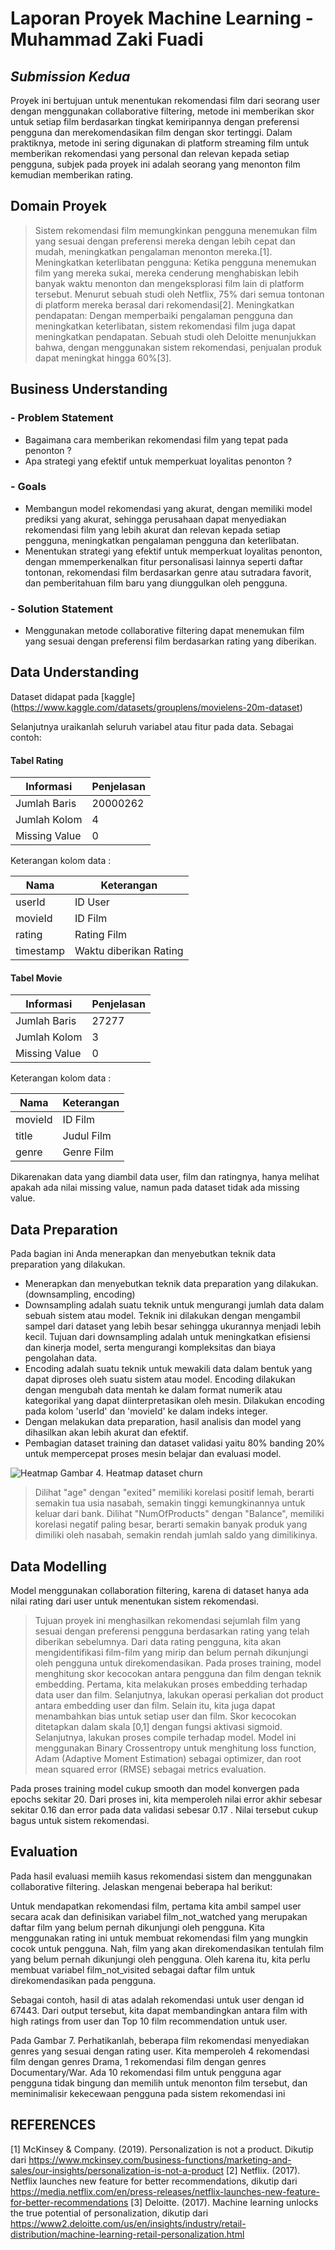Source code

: # Laporan Proyek Machine Learning - Muhammad Zaki Fuadi
## _Submission Kedua_

Proyek ini bertujuan untuk menentukan rekomendasi film dari seorang user dengan menggunakan collaborative filtering, metode ini memberikan skor untuk setiap film berdasarkan tingkat kemiripannya dengan preferensi pengguna dan merekomendasikan film dengan skor tertinggi. Dalam praktiknya, metode ini sering digunakan di platform streaming film untuk memberikan rekomendasi yang personal dan relevan kepada setiap pengguna, subjek pada proyek ini adalah seorang yang menonton film kemudian memberikan rating. 

## Domain Proyek

> Sistem rekomendasi film memungkinkan pengguna menemukan film yang sesuai dengan preferensi mereka dengan lebih cepat dan mudah, meningkatkan pengalaman menonton mereka.[1].
> Meningkatkan keterlibatan pengguna: Ketika pengguna menemukan film yang mereka sukai, mereka cenderung menghabiskan lebih banyak waktu menonton dan mengeksplorasi film lain di platform tersebut. Menurut sebuah studi oleh Netflix, 75% dari semua tontonan di platform mereka berasal dari rekomendasi[2].
> Meningkatkan pendapatan: Dengan memperbaiki pengalaman pengguna dan meningkatkan keterlibatan, sistem rekomendasi film juga dapat meningkatkan pendapatan. Sebuah studi oleh Deloitte menunjukkan bahwa, dengan menggunakan sistem rekomendasi, penjualan produk dapat meningkat hingga 60%[3].

## Business Understanding
### - Problem Statement
- Bagaimana cara memberikan rekomendasi film yang tepat pada penonton ?
- Apa strategi yang efektif untuk memperkuat loyalitas penonton ?

### - Goals
- Membangun model rekomendasi yang akurat, dengan memiliki model prediksi yang akurat, sehingga perusahaan dapat menyediakan rekomendasi film yang lebih akurat dan relevan kepada setiap pengguna, meningkatkan pengalaman pengguna dan keterlibatan.
- Menentukan strategi yang efektif untuk memperkuat loyalitas penonton, dengan mmemperkenalkan fitur personalisasi lainnya seperti daftar tontonan, rekomendasi film berdasarkan genre atau sutradara favorit, dan pemberitahuan film baru yang diunggulkan oleh pengguna.

### - Solution Statement
- Menggunakan metode collaborative filtering dapat menemukan film yang sesuai dengan preferensi film berdasarkan rating yang diberikan.

## Data Understanding

Dataset didapat pada [kaggle]  (https://www.kaggle.com/datasets/grouplens/movielens-20m-dataset)

Selanjutnya uraikanlah seluruh variabel atau fitur pada data. Sebagai contoh:  

#### Tabel Rating 

| Informasi | Penjelasan |
| ------ | ------ |
| Jumlah Baris | 20000262 |
| Jumlah Kolom | 4 |
| Missing Value | 0 |

Keterangan kolom data :

| Nama | Keterangan |
| ------ | ------ |
| userId | ID User |
| movieId | ID Film |
| rating | Rating Film |
| timestamp | Waktu diberikan Rating |

#### Tabel Movie

| Informasi | Penjelasan |
| ------ | ------ |
| Jumlah Baris | 27277 |
| Jumlah Kolom | 3 |
| Missing Value | 0 |

Keterangan kolom data :

| Nama | Keterangan |
| ------ | ------ |
| movieId | ID Film |
| title | Judul Film |
| genre | Genre Film |

Dikarenakan data yang diambil data user, film dan ratingnya, hanya melihat apakah ada nilai missing value, namun pada dataset tidak ada missing value.

## Data Preparation
Pada bagian ini Anda menerapkan dan menyebutkan teknik data preparation yang dilakukan. 

- Menerapkan dan menyebutkan teknik data preparation yang dilakukan. (downsampling, encoding)
- Downsampling adalah suatu teknik untuk mengurangi jumlah data dalam sebuah sistem atau model. Teknik ini dilakukan dengan mengambil sampel dari dataset yang lebih besar sehingga ukurannya menjadi lebih kecil. Tujuan dari downsampling adalah untuk meningkatkan efisiensi dan kinerja model, serta mengurangi kompleksitas dan biaya pengolahan data.
- Encoding adalah suatu teknik untuk mewakili data dalam bentuk yang dapat diproses oleh suatu sistem atau model. Encoding dilakukan dengan mengubah data mentah ke dalam format numerik atau kategorikal yang dapat diinterpretasikan oleh mesin. Dilakukan encoding pada kolom 'userId' dan 'movieId' ke dalam indeks integer.
- Dengan melakukan data preparation, hasil analisis dan model yang dihasilkan akan lebih akurat dan efektif.
- Pembagian dataset training dan dataset validasi yaitu 80% banding 20% untuk mempercepat proses mesin belajar dan evaluasi model.

![Heatmap](https://user-images.githubusercontent.com/70827786/234901719-07621fc2-4620-41cf-937b-968aeb5781fe.png)
Gambar 4. Heatmap dataset churn

> Dilihat "age" dengan "exited" memiliki korelasi positif lemah, berarti semakin tua usia nasabah, semakin tinggi kemungkinannya untuk keluar dari bank.
> Dilihat "NumOfProducts" dengan "Balance", memiliki korelasi negatif paling besar, berarti semakin banyak produk yang dimiliki oleh nasabah, semakin rendah jumlah saldo yang dimilikinya.

## Data Modelling

Model menggunakan collaboration filtering, karena di dataset hanya ada nilai rating dari user untuk menentukan sistem rekomendasi. 

> Tujuan proyek ini menghasilkan rekomendasi sejumlah film yang sesuai dengan preferensi pengguna berdasarkan rating yang telah diberikan sebelumnya. Dari data rating pengguna, kita akan mengidentifikasi film-film yang mirip dan belum pernah dikunjungi oleh pengguna untuk direkomendasikan.
> Pada proses training, model menghitung skor kecocokan antara pengguna dan film dengan teknik embedding. Pertama, kita melakukan proses embedding terhadap data user dan film. Selanjutnya, lakukan operasi perkalian dot product antara embedding user dan film. Selain itu, kita juga dapat menambahkan bias untuk setiap user dan film. Skor kecocokan ditetapkan dalam skala [0,1] dengan fungsi aktivasi sigmoid.
> Selanjutnya, lakukan proses compile terhadap model. Model ini menggunakan Binary Crossentropy untuk menghitung loss function, Adam (Adaptive Moment Estimation) sebagai optimizer, dan root mean squared error (RMSE) sebagai metrics evaluation.

Pada proses training model cukup smooth dan model konvergen pada epochs sekitar 20. Dari proses ini, kita memperoleh nilai error akhir sebesar sekitar 0.16 dan error pada data validasi sebesar 0.17 . Nilai tersebut cukup bagus untuk sistem rekomendasi.

## Evaluation

Pada hasil evaluasi memiih kasus rekomendasi sistem dan menggunakan collaborative filtering. Jelaskan mengenai beberapa hal berikut:


Untuk mendapatkan rekomendasi film, pertama kita ambil sampel user secara acak dan definisikan variabel film_not_watched yang merupakan daftar film yang belum pernah dikunjungi oleh pengguna. Kita menggunakan rating ini untuk membuat rekomendasi film yang mungkin cocok untuk pengguna. Nah, film yang akan direkomendasikan tentulah film yang belum pernah dikunjungi oleh pengguna. Oleh karena itu, kita perlu membuat variabel film_not_visited sebagai daftar film untuk direkomendasikan pada pengguna.

Sebagai contoh, hasil di atas adalah rekomendasi untuk user dengan id 67443. Dari output tersebut, kita dapat membandingkan antara film with high ratings from user dan Top 10 film recommendation untuk user. 


Pada Gambar 7. Perhatikanlah, beberapa film rekomendasi menyediakan genres yang sesuai dengan rating user. Kita memperoleh 4 rekomendasi film dengan genres Drama, 1 rekomendasi film dengan genres Documentary/War. Ada 10 rekomendasi film untuk pengguna agar pengguna tidak bingung dan memilih untuk menonton film tersebut, dan meminimalisir kekecewaan pengguna pada sistem rekomendasi ini

## REFERENCES
[1] McKinsey & Company. (2019). Personalization is not a product. Dikutip dari https://www.mckinsey.com/business-functions/marketing-and-sales/our-insights/personalization-is-not-a-product
[2] Netflix. (2017). Netflix launches new feature for better recommendations, dikutip dari https://media.netflix.com/en/press-releases/netflix-launches-new-feature-for-better-recommendations
[3] Deloitte. (2017). Machine learning unlocks the true potential of personalization, dikutip dari https://www2.deloitte.com/us/en/insights/industry/retail-distribution/machine-learning-retail-personalization.html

# WHAT TO WORK ON
Show the lines of the data that hold the word "direkomendasikan".

# ANSWER SECTION
> Tujuan proyek ini menghasilkan rekomendasi sejumlah film yang sesuai dengan preferensi pengguna berdasarkan rating yang telah diberikan sebelumnya. Dari data rating pengguna, kita akan mengidentifikasi film-film yang mirip dan belum pernah dikunjungi oleh pengguna untuk direkomendasikan.
Untuk mendapatkan rekomendasi film, pertama kita ambil sampel user secara acak dan definisikan variabel film_not_watched yang merupakan daftar film yang belum pernah dikunjungi oleh pengguna. Kita menggunakan rating ini untuk membuat rekomendasi film yang mungkin cocok untuk pengguna. Nah, film yang akan direkomendasikan tentulah film yang belum pernah dikunjungi oleh pengguna. Oleh karena itu, kita perlu membuat variabel film_not_visited sebagai daftar film untuk direkomendasikan pada pengguna.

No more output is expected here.